Pre-British India: A Stagnant Civilization?

The Iron Pillar at the Qutb complex at Mehrauli in Delhi is one of the greatest achievements of  Indian technology and craftsmanship. Built in the 4th century AD, this 26-foot-high pillar has remained free of rust for over 15 centuries. The pillar proves that ancient India had vastly superior technology than the ancient West. Historian R. S. Sharma comments: “It was impossible to produce such a pillar in any iron foundry in the West until about a century ago. It is a pity that the later Indian craftsmen could not develop this knowledge further.” (India’s Ancient Pastp. 248) Sharma does not explain why “this knowledge” was not
developed, especially, as he notes that iron ploughshares were used in India, while Europe was still using wooden ones.

Why couldn’t such technological expertise make us a great nation? In his novel Untouchable, Mulk Raj Anand expresses a naïve faith that technology will remove filth from Indian cities and villages. Technology is indeed effective. But culture can and does trump technology. It takes humility to acknowledge that our
culture and religious ideas which shaped it have prevented technology from transforming our nation.

As I write this piece, I am looking at the Yamuna River through my window. My deemed university, Sam
Higginbottom Institute of Agriculture, Technology, and Sciences, is in Allahabad, a city situated between two of our greatest, perennial and ‘holy’ rivers, Ganges and Yamuna. Plenty of technology is available to pump and supply water into every home as well as to wash our streets. Why then does Allahabad suffer from chronic water shortage and remain filthy?

Many were shocked when the BJP’s prime-ministerial candidate, Narendra Modi, suggested to IAS officers in Gujarat that sweeping had to be seen as a divine obligation/mission assigned to a particular caste. They would have been sympathetic to Mr Modi, had they considered Mahatma Gandhi’s domestic conflicts over cleaning his ashram’s toilets. What actually keeps India so filthy is our inner culture.

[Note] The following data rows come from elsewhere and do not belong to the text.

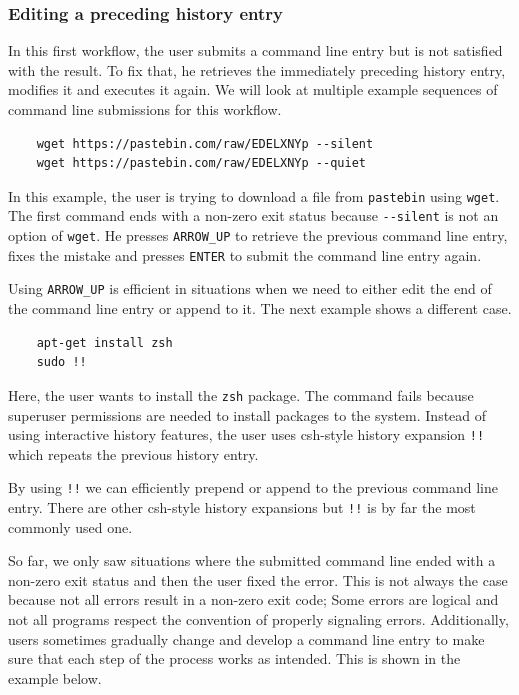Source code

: \documentclass[thesis=M,english]{FITthesis}[2012/10/20]
\begin{document}

\subsubsection*{Editing a preceding history entry}

In this first workflow, the user submits a command line entry but is not satisfied with the result. To fix that, he retrieves the immediately preceding history entry, modifies it and executes it again. We will look at multiple example sequences of command line submissions for this workflow.

\begin{verbatim}
    wget https://pastebin.com/raw/EDELXNYp --silent
    wget https://pastebin.com/raw/EDELXNYp --quiet
\end{verbatim}
In this example, the user is trying to download a file from \verb|pastebin| using \verb|wget|. The first command ends with a non-zero exit status because \verb|--silent| is not an option of \verb|wget|. He presses \verb|ARROW_UP| to retrieve the previous command line entry, fixes the mistake and presses \verb|ENTER| to submit the command line entry again. 

Using \verb|ARROW_UP| is efficient in situations when we need to either edit the end of the command line entry or append to it. %
The next example shows a different case.

\begin{verbatim}
    apt-get install zsh
    sudo !!
\end{verbatim}

Here, the user wants to install the \verb|zsh| package. The command fails because superuser permissions are needed to install packages to the system. Instead of using interactive history features, the user uses csh-style history expansion \verb|!!| which repeats the previous history entry. 

By using \verb|!!| we can efficiently prepend or append to the previous command line entry. There are other csh-style history expansions but \verb|!!| is by far the most commonly used one. 

So far, we only saw situations where the submitted command line ended with a non-zero exit status and then the user fixed the error. This is not always the case because not all errors result in a non-zero exit code; Some errors are logical and not all programs respect the convention of properly signaling errors. Additionally, users sometimes gradually change and develop a command line entry to make sure that each step of the process works as intended. This is shown in the example below.
\end{document}
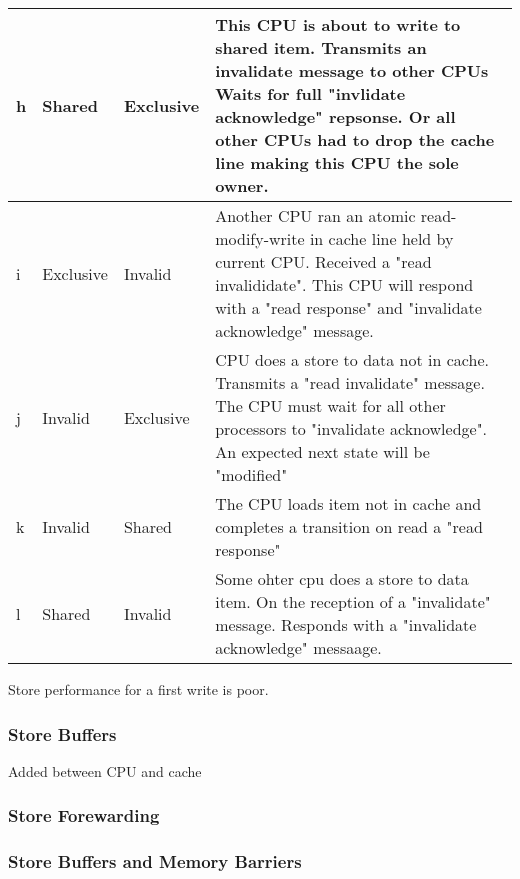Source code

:\documentclass{article}
\begin{document}
\begin{center}
\begin{tabular*}{0.75\textwidth} {| l | l | l | l| }
    \\
    \hline

    h & Shared & Exclusive & 

    This CPU is about to write to shared item. Transmits an invalidate
    message to other CPUs Waits for full "invlidate acknowledge"
    repsonse. Or all other CPUs had to drop the cache line making this
    CPU the sole owner. \\
    \hline
    i & Exclusive & Invalid & 

    Another CPU ran an atomic read-modify-write in cache line held by
    current CPU. Received a "read invalididate". This CPU will respond
    with a "read response" and "invalidate acknowledge" message.   \\

    \hline

    j & Invalid & Exclusive &

    CPU does a store to data not in cache. Transmits a "read
    invalidate" message. The CPU must wait for all other processors to
    "invalidate acknowledge". An expected next state will be
    "modified"  
    \\
    \hline

    k & Invalid & Shared &
    
    The CPU loads item not in cache and completes a transition on read
    a "read response"     \\


    \hline
    l & Shared & Invalid &
    
    Some ohter cpu does a store to data item. On the reception of a
    "invalidate" message. Responds with a "invalidate acknowledge"
    messaage. \\

    \hline    
  \end{tabular*}
\end{center}

Store performance for a first write is poor.


\subsubsection{Store Buffers}
Added between CPU and cache
\subsubsection{Store Forewarding}
\subsubsection{Store Buffers and Memory Barriers}
\end{document}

My first visit to Khajuraho, in 1976, helped me realize that technology and skills do not result in development by themselves. Whatever you think of the spirituality that inspired Khajuraho’s erotic sculpture, you have to appreciate their architectural, engineering and aesthetic achievements. Much more than the religious pornography, what repulsed me was the fact that village folk, whose ancestors built those stone temples, had continued living in mud huts until the 1970s. Planeloads of tourists came every day. Five-star hotels were being built in the mid-1970s. Yet, the masses had continued to live in mud huts that had remained unchanged for over one thousand years. That was irrefutable evidence that Hinduism had stifled creativity. It had made our civilization, a so-called “glorious way of life”, stagnant, moribund.

From Fatalism to Hope

More than knowledge and technology, development needs a secure and forward-looking socio-economic
environment. The Jews were slaves in Egypt, when God’s word fired their hearts with hope. Their expectation of a better tomorrow, of being delivered from slavery and inheriting a land flowing with milk and honey depended on a living God who acts in history to save those who call upon Him. Moses’ hope of delivering slaves rested on God’s word which he could count upon as reliable.

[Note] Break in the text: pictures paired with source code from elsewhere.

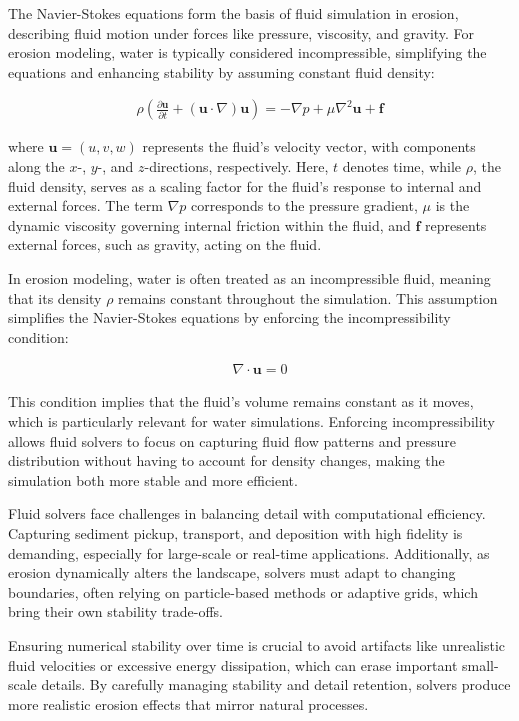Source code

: The Navier-Stokes equations form the basis of fluid simulation in erosion, describing fluid motion under forces like pressure, viscosity, and gravity. For erosion modeling, water is typically considered incompressible, simplifying the equations and enhancing stability by assuming constant fluid density:

\begin{align}
    \rho \left( \frac{\partial \mathbf{u}}{\partial t} + (\mathbf{u} \cdot \nabla) \mathbf{u} \right) = -\nabla p + \mu \nabla^2 \mathbf{u} + \mathbf{f}
\end{align}


where $\mathbf{u} = (u, v, w)$ represents the fluid's velocity vector, with components along the $x$-, $y$-, and $z$-directions, respectively. Here, $t$ denotes time, while $\rho$, the fluid density, serves as a scaling factor for the fluid's response to internal and external forces. The term $\nabla p$ corresponds to the pressure gradient, $\mu$ is the dynamic viscosity governing internal friction within the fluid, and $\mathbf{f}$ represents external forces, such as gravity, acting on the fluid.

In erosion modeling, water is often treated as an incompressible fluid, meaning that its density $\rho$ remains constant throughout the simulation. This assumption simplifies the Navier-Stokes equations by enforcing the incompressibility condition:

\begin{align}
    \nabla \cdot \mathbf{u} = 0
\end{align}

This condition implies that the fluid's volume remains constant as it moves, which is particularly relevant for water simulations. Enforcing incompressibility allows fluid solvers to focus on capturing fluid flow patterns and pressure distribution without having to account for density changes, making the simulation both more stable and more efficient.

Fluid solvers face challenges in balancing detail with computational efficiency. Capturing sediment pickup, transport, and deposition with high fidelity is demanding, especially for large-scale or real-time applications. Additionally, as erosion dynamically alters the landscape, solvers must adapt to changing boundaries, often relying on particle-based methods or adaptive grids, which bring their own stability trade-offs.

Ensuring numerical stability over time is crucial to avoid artifacts like unrealistic fluid velocities or excessive energy dissipation, which can erase important small-scale details. By carefully managing stability and detail retention, solvers produce more realistic erosion effects that mirror natural processes.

God’s promise in the Bible that He would bless all the nations through Abraham’s spiritual descendants inspired Sam Higginbottom, a professor of economics in Ewing Christian College (1903–09), across the river from my window. His profession was to teach modern economics, but his mission was to transform India’s economy. His direct encounter with our culture convinced him that American economic theories were inadequate to meet India’s deeper, cultural needs:

“But what good, [the poor farmers in Allahabad] asked, would the better farming do them? The more they produced, the more would be exacted illegally from them. There was the landlord or his agent. There was the patwari, a notorious government official who kept records of land ownership and tenancy, and of the crops produced, with the area under each crop, and reports of the number of fields, wells and trees in the village. Frequently, for sufficient inducement the record was changed in favour of the landlord and against the tenant. Then there were the police, the revenue department which collected the taxes and, last but not least, the moneylender who left to his debtors not more than just enough to live on and sometimes not even that.” (Sam Higginbottom, Farmer: An Autobiography, p.71)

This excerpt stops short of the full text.